Era tardi per recriminare, Dietfried era stato importante per lei. Ciò che avevano provato l'uno per l'altra era stato reale quanto quello che lei e Gilbert avevano condiviso. Violet avrebbe voluto sapere altro, ma si sentì svenire. Aveva bisogno di riposo, ma a quel punto, ciò che voleva di più al mondo era smettere di pensare. C'era una valanga di altri dubbi a turbarla dopo quella confessione, Gilbert era tornato per lei o per la madre? E cosa avrebbe dovuto scrivere Violet nella lettera che la Signora Bougainvillea le aveva commissionato, se il figlio sapeva già tutto sul suo precario stato di salute? La missiva che avrebbe dovuto indirizzare a Gilbert non era mai stata scritta, e Violet comprese che il suo lavoro alla Villa non era finito con la sua partenza, la notte in cui se n'era andata.

"È quasi mezzanotte purtroppo... Penso che dovremmo muoverci se non volgiamo tardare, o Claudia si preoccuperà e verrà a cercarci...", si svincolò Gilbert, alzandosi di scatto dalla sedia quasi preferisse scappare pur di non dover affrontare l'argomento.

Violet avvertì i rintocchi delle campane in lontananza: sarebbero rientrati comunque in ritardo, e Hodgins li avrebbe sgridati lo stesso, pensò, uscendo in fretta dalla casa. Ma non oppose resistenza e lo seguì mestamente fino all'auto, percorrendo a ritroso la stessa identica strada dell'andata. Lei e Gilbert si erano certamente persi, concluse Violet. Anche se quella sera, per un momento aveva chiaramente sentito di averlo ritrovato. Quando c'erano state in gioco le emozioni, niente era stato facile per lei.
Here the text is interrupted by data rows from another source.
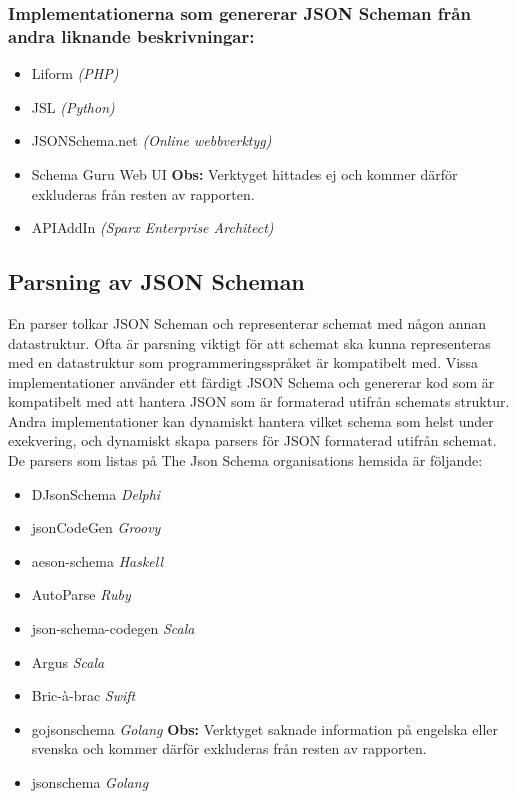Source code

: \subsubsection{Implementationerna som genererar JSON Scheman från andra liknande beskrivningar:}
\begin{itemize}
	\item Liform \textit{(PHP)} \cite{Limenius}
	\item JSL \textit{(Python)} \cite{Romanovich}
	\item JSONSchema.net \textit{(Online webbverktyg)} \cite{Bovet}
	\item Schema Guru Web UI \textbf{Obs:} Verktyget hittades ej och kommer därför exkluderas från resten av rapporten.
	\item APIAddIn \textit{(Sparx Enterprise Architect)} \cite{Tomlinson}
\end{itemize}

\subsection{Parsning av JSON Scheman}
\label{sec:teori:schema-användningsområden:parsning}
En parser tolkar JSON Scheman och representerar schemat med någon annan datastruktur. Ofta är parsning viktigt för att schemat ska kunna representeras med en datastruktur som programmeringsspråket är kompatibelt med. Vissa implementationer använder ett färdigt JSON Schema och genererar kod som är kompatibelt med att hantera JSON som är formaterad utifrån schemats struktur. Andra implementationer kan dynamiskt hantera vilket schema som helst under exekvering, och dynamiskt skapa parsers för JSON formaterad utifrån schemat. De parsers som listas på The Json Schema organisations hemsida är följande:

\begin{itemize}
	\item DJsonSchema \textit{Delphi} \cite{Schlothauer&WauerGmbH}
	\item jsonCodeGen \textit{Groovy} \cite{Schlothauer&WauerGmbHa}
	\item aeson-schema \textit{Haskell} \cite{Kowalczyk}
	\item AutoParse \textit{Ruby} \cite{Googleb}
	\item json-schema-codegen \textit{Scala} \cite{Tundra}
	\item Argus \textit{Scala} \cite{Fenton}
	\item Bric-à-brac \textit{Swift} \cite{GlimpseI/OInc}
	\item gojsonschema \textit{Golang} \textbf{Obs:} Verktyget saknade information på engelska eller svenska och kommer därför exkluderas från resten av rapporten. \cite{Zhangtao}
	\item jsonschema \textit{Golang} \cite{Qriinc.}
\end{itemize}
Anche l'intesa più profonda e il sentimento più puro, potevano essere messi a dura prova di fronte a uno ostacolo, e il loro era senza dubbio il peso del non detto. Violet si era affidata completamente a lui in passato, al Gilbert che conosceva più intimamente di chiunque altro e di cui si fidava. Ma l'uomo gentile e premuroso di allora, quello di cui si era innamorata quando era solo una bambina non c'era veramente più. E sebbene quell'idea non le piacesse, avrebbe dovuto conviverci.